* WHAT YOU WILL DO: What is needed is a copy of each line in the listing that contains "documentclass".

* DATA UNDER STUDY:
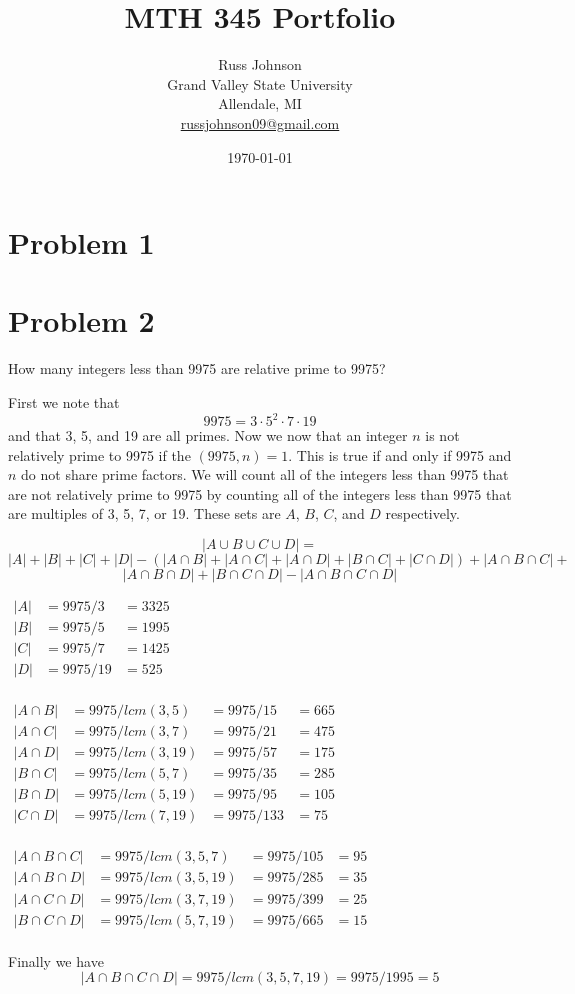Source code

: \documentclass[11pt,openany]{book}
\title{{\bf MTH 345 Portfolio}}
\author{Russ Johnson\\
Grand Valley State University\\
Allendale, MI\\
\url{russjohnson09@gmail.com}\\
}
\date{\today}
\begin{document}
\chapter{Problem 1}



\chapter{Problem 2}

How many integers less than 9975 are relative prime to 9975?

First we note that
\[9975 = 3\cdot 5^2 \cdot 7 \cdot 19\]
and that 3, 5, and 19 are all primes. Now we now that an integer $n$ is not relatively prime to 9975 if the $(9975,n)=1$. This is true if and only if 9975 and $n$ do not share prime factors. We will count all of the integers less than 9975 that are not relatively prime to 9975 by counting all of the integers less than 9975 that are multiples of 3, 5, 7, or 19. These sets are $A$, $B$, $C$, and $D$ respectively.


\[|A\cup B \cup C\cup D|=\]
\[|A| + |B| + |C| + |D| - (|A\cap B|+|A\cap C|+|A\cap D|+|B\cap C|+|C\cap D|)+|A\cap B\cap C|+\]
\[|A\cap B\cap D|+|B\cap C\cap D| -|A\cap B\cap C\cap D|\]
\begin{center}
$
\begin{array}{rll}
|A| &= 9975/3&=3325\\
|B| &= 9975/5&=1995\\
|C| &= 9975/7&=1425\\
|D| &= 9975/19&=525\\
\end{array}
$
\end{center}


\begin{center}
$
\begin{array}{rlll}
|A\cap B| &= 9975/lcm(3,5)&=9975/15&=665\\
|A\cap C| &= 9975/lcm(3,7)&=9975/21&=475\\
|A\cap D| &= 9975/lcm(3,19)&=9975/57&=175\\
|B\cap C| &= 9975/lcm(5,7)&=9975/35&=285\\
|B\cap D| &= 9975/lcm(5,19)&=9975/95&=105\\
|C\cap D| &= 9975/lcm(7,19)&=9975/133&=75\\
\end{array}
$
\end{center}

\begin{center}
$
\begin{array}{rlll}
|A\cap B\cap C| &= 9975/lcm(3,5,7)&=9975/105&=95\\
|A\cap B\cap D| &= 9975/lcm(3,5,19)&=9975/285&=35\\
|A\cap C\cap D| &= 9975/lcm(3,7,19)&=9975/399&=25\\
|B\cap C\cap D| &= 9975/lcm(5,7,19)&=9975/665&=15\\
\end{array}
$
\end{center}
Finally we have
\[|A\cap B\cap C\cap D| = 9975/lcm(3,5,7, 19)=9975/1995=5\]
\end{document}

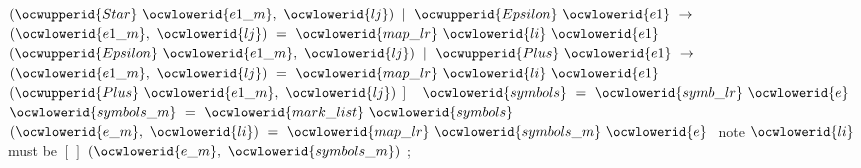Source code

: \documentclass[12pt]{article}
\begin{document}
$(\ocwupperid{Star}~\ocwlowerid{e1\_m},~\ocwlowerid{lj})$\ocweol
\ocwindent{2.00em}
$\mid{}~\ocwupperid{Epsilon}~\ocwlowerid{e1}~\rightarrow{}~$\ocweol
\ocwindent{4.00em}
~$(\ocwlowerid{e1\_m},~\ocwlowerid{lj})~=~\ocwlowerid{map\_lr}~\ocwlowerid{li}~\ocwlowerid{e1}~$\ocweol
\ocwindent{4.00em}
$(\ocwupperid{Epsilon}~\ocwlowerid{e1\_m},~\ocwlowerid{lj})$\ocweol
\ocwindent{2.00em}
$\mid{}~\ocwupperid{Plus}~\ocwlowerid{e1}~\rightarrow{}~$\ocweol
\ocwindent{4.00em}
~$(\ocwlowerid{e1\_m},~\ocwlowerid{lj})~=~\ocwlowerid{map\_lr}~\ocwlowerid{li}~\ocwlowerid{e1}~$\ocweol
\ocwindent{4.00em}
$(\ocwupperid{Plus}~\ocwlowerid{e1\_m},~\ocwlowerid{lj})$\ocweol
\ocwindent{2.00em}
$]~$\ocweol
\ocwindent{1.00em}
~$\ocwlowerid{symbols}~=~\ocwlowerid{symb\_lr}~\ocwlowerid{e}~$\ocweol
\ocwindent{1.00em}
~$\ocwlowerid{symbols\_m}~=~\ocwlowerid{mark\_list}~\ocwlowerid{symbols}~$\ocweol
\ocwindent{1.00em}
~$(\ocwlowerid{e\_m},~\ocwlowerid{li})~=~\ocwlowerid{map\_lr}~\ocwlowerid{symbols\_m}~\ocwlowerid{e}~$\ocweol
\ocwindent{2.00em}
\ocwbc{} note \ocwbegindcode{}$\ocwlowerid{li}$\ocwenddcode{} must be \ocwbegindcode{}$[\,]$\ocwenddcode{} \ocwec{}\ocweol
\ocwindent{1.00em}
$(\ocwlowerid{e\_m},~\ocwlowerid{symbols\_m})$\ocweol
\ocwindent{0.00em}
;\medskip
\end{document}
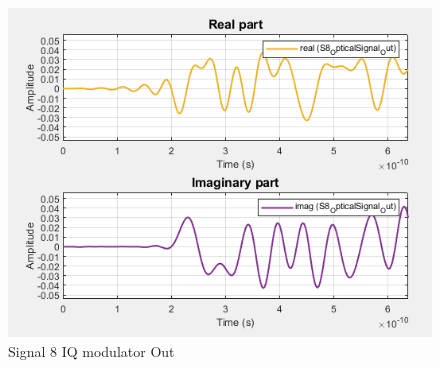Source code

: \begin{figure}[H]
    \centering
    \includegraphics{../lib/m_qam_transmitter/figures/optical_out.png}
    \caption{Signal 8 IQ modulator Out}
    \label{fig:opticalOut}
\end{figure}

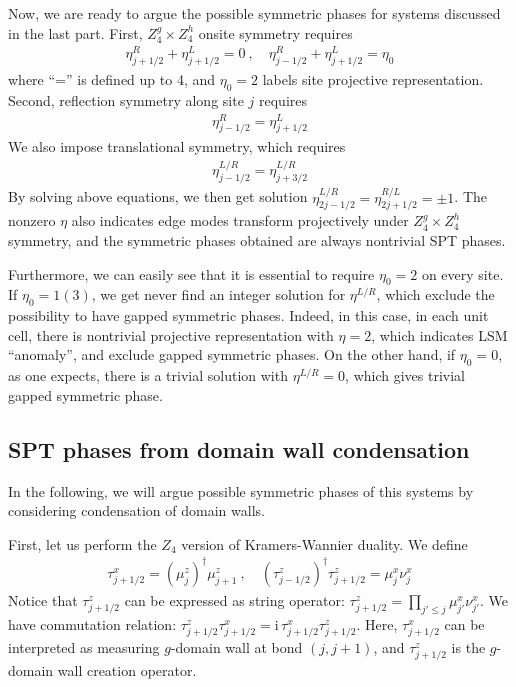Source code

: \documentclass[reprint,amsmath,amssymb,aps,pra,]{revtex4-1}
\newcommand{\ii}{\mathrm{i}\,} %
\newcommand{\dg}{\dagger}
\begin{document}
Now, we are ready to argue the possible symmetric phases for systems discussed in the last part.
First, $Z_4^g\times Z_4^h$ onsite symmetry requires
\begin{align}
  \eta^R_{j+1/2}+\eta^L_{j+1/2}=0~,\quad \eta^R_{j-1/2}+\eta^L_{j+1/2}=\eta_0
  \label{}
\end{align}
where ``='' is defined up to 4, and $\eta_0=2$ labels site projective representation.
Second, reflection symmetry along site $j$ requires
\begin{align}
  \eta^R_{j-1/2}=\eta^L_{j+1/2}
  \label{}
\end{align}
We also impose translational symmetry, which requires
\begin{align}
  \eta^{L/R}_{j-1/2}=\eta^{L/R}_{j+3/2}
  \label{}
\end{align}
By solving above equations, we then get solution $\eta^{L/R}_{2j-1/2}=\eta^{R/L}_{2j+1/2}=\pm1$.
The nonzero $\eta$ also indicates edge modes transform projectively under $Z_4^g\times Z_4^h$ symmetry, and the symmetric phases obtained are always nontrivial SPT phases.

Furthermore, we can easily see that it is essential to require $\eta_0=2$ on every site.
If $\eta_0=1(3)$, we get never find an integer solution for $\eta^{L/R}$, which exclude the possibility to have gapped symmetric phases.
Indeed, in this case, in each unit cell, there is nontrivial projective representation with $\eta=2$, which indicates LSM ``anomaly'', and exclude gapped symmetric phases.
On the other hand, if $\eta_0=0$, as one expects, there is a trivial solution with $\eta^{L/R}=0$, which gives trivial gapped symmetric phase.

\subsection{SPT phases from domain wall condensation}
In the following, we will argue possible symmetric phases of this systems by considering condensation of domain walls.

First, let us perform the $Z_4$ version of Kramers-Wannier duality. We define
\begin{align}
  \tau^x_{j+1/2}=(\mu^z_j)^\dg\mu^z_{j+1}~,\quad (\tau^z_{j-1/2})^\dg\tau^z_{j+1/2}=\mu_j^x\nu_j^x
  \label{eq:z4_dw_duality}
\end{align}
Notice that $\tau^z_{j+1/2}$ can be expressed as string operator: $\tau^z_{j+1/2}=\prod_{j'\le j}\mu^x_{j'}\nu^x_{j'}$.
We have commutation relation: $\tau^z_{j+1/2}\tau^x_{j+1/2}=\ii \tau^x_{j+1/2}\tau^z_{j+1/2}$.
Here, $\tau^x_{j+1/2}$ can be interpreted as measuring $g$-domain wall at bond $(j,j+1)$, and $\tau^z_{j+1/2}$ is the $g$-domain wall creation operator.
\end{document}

* RESPONSE TO THIS TASK:
: \documentclass[11pt,openany]{book}
: \documentclass[12pt]{article}
: \documentclass[reprint,amsmath,amssymb,aps,pra,]{revtex4-1}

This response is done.